Recursion and parallelism in Haskell

Question

I'm trying to understand how paralleling in Haskell works and I've found following example in Control.Parallel docs.

import Control.Parallel

-- Equation for the upper hemisphere of the unit circle

circle :: Double -> Double
circle x = sqrt (abs(1 - x^2))

-- Calculate the area of a right-handed Riemann rectangle

area :: Double -> Double -> Double
area x1 x2 = (x2 - x1) * circle x2

-- Recursively add the areas of the Riemann rectangles

parEstimate :: [Double] -> Double
parEstimate (x:[]) = 0
parEstimate (x:y:[]) = area x y
parEstimate (x:y:xs) =
smaller `par` (larger `pseq` smaller + larger)
  where smaller = area x y
        larger = parEstimate (y:xs)

But I couldn't find an explanation of how this recursion works: parEstimate (x:y:xs), cause all examples I've found contains only two arguments. That's why I cannot find out how to run this function. That's how I do:

main = print (parEstimate [1.0, 2.0])

but not sure, if it's correct. Also I would like to implement function calculating definite integral based on this example.

Answer 1

The recursion, essentially, is a simple fold-like recursion scheme; if this were purely sequential, you might write it as

seqEstimate :: [Double] -> Double
seqEstimate (x:[]) = 0
seqEstimate (x:y:[]) = area x y
seqEstimate (x:y:xs) = smaller + larger
    where smaller = area x y
          larger = seqEstimate (y:xs)

(In fact, you would probably just use zipWith instead: seqEstimate xs = sum (zipWith area xs (tail xs)).)

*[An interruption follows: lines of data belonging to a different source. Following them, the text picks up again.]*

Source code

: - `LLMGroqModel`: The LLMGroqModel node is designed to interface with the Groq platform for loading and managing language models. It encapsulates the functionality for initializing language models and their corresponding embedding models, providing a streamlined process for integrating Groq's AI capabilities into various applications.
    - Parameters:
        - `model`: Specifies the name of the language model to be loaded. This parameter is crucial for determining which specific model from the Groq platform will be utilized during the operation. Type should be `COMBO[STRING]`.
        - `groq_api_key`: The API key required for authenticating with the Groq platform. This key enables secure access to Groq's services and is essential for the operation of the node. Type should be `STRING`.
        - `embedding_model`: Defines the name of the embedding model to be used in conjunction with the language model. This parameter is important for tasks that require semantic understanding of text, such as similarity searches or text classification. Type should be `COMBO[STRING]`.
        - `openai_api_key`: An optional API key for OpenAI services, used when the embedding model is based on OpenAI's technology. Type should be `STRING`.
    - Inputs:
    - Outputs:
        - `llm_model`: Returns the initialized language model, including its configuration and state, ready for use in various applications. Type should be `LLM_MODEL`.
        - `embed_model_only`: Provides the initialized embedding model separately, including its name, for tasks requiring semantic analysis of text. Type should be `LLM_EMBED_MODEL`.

The parallelized version is similar. This time, though, par is used to indicate that the left-hand side (smaller) can be evaluated in parallel with the right-hand side (pseq larger (smaller + larger)). Whether or not the compiler chooses to do so, and regardless of whether smaller completes before or after larger, the sum of smaller + larger will be correctly computed.